MATERIAL FOR THE TASK:

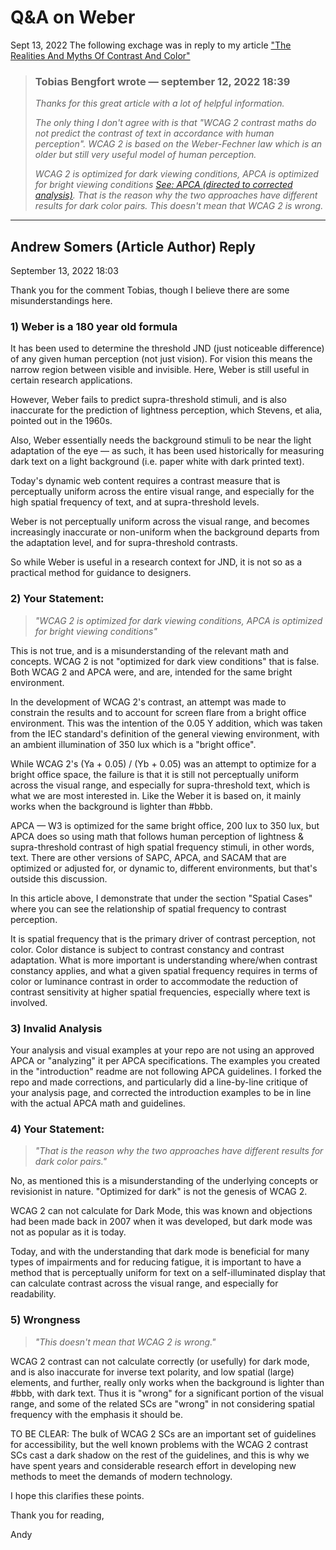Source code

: # Q&A on Weber
Sept 13, 2022
The following exchage was in reply to my article ["The Realities And Myths Of Contrast And Color"](https://www.smashingmagazine.com/2022/09/realities-myths-contrast-color/)

> ### Tobias Bengfort wrote — september 12, 2022 18:39 #
> _Thanks for this great article with a lot of helpful information._
>
> _The only thing I don't agree with is that _"WCAG 2 contrast maths do not predict the contrast of text in accordance with human perception"_. WCAG 2 is based on the Weber-Fechner law which is an older but still very useful model of human perception._
>
> _WCAG 2 is optimized for dark viewing conditions, APCA is optimized for bright viewing conditions [See: APCA  (directed to corrected analysis)](https://github.com/Myndex/apca-introduction/blob/main/analysis.md). That is the reason why the two approaches have different results for dark color pairs. This doesn't mean that WCAG 2 is wrong._
----

## Andrew Somers (Article Author) Reply
September 13, 2022 18:03

Thank you for the comment Tobias, though I believe there are some misunderstandings here.

### 1\) Weber is a 180 year old formula
It has been used to determine the threshold JND (just noticeable difference) of any given human perception (not just vision). For vision this means the narrow region between visible and invisible. Here, Weber is still useful in certain research applications.

However, Weber fails to predict supra-threshold stimuli, and is also inaccurate for the prediction of lightness perception, which Stevens, et alia, pointed out in the 1960s.

Also, Weber essentially needs the background stimuli to be near the light adaptation of the eye — as such, it has been used historically for measuring dark text on a light background (i.e. paper white with dark printed text).

Today's dynamic web content requires a contrast measure that is perceptually uniform across the entire visual range, and especially for the high spatial frequency of text, and at supra-threshold levels.

Weber is not perceptually uniform across the visual range, and becomes increasingly inaccurate or non-uniform when the background departs from the adaptation level, and for supra-threshold contrasts.

So while Weber is useful in a research context for JND, it is not so as a practical method for guidance to designers.

### 2\) Your Statement:
> _"WCAG 2 is optimized for dark viewing conditions, APCA is optimized for bright viewing conditions"_

This is not true, and is a misunderstanding of the relevant math and concepts. WCAG 2 is not "optimized for dark view conditions" that is false. Both WCAG 2 and APCA were, and are, intended for the same bright environment.

In the development of WCAG 2's contrast, an attempt was made to constrain the results and to account for screen flare from a bright office environment. This was the intention of the 0.05 Y addition, which was taken from the IEC standard's definition of the general viewing environment, with an ambient illumination of 350 lux which is a "bright office".

While WCAG 2's (Ya + 0.05) / (Yb + 0.05) was an attempt to optimize for a bright office space, the failure is that it is still not perceptually uniform across the visual range, and especially for supra-threshold text, which is what we are most interested in. Like the Weber it is based on, it mainly works when the background is lighter than #bbb.

APCA — W3 is optimized for the same bright office, 200 lux to 350 lux, but APCA does so using math that follows human perception of lightness & supra-threshold contrast of high spatial frequency stimuli, in other words, text. There are other versions of SAPC, APCA, and SACAM that are optimized or adjusted for, or dynamic to, different environments, but that's outside this discussion.

In this article above, I demonstrate that under the section "Spatial Cases" where you can see the relationship of spatial frequency to contrast perception.

It is spatial frequency that is the primary driver of contrast perception, not color. Color distance is subject to contrast constancy and contrast adaptation. What is more important is understanding where/when contrast constancy applies, and what a given spatial frequency requires in terms of color or luminance contrast in order to accommodate the reduction of contrast sensitivity at higher spatial frequencies, especially where text is involved.

### 3\) Invalid Analysis
Your analysis and visual examples at your repo are not using an approved APCA or "analyzing" it per APCA specifications. The examples you created in the "introduction" readme are not following APCA guidelines. I forked the repo and made corrections, and particularly did a line-by-line critique of your analysis page, and corrected the introduction examples to be in line with the actual APCA math and guidelines.

### 4\) Your Statement:
> _"That is the reason why the two approaches have different results for dark color pairs."_

No, as mentioned this is a misunderstanding of the underlying concepts or revisionist in nature. "Optimized for dark" is not the genesis of WCAG 2.

WCAG 2 can not calculate for Dark Mode, this was known and objections had been made back in 2007 when it was developed, but dark mode was not as popular as it is today.

Today, and with the understanding that dark mode is beneficial for many types of impairments and for reducing fatigue, it is important to have a method that is perceptually uniform for text on a self-illuminated display that can calculate contrast across the visual range, and especially for readability.

### 5\) Wrongness
> _"This doesn't mean that WCAG 2 is wrong."_

WCAG 2 contrast can not calculate correctly (or usefully) for dark mode, and is also inaccurate for inverse text polarity, and low spatial (large) elements, and further, really only works when the background is lighter than #bbb, with dark text. Thus it is "wrong" for a significant portion of the visual range, and some of the related SCs are "wrong" in not considering spatial frequency with the emphasis it should be.

TO BE CLEAR: The bulk of WCAG 2 SCs are an important set of guidelines for accessibility, but the well known problems with the WCAG 2 contrast SCs cast a dark shadow on the rest of the guidelines, and this is why we have spent years and considerable research effort in developing new methods to meet the demands of modern technology.

I hope this clarifies these points.

Thank you for reading,

Andy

TASK DESCRIPTION: Reproduce only the lines from the beginning of the data through the line that contains "2022 18:39 #", both included, and please drop the pictures.

RESPONSE AREA:
Source code

: # Q&A on Weber
Sept 13, 2022
The following exchage was in reply to my article ["The Realities And Myths Of Contrast And Color"](https://www.smashingmagazine.com/2022/09/realities-myths-contrast-color/)

> ### Tobias Bengfort wrote — september 12, 2022 18:39 #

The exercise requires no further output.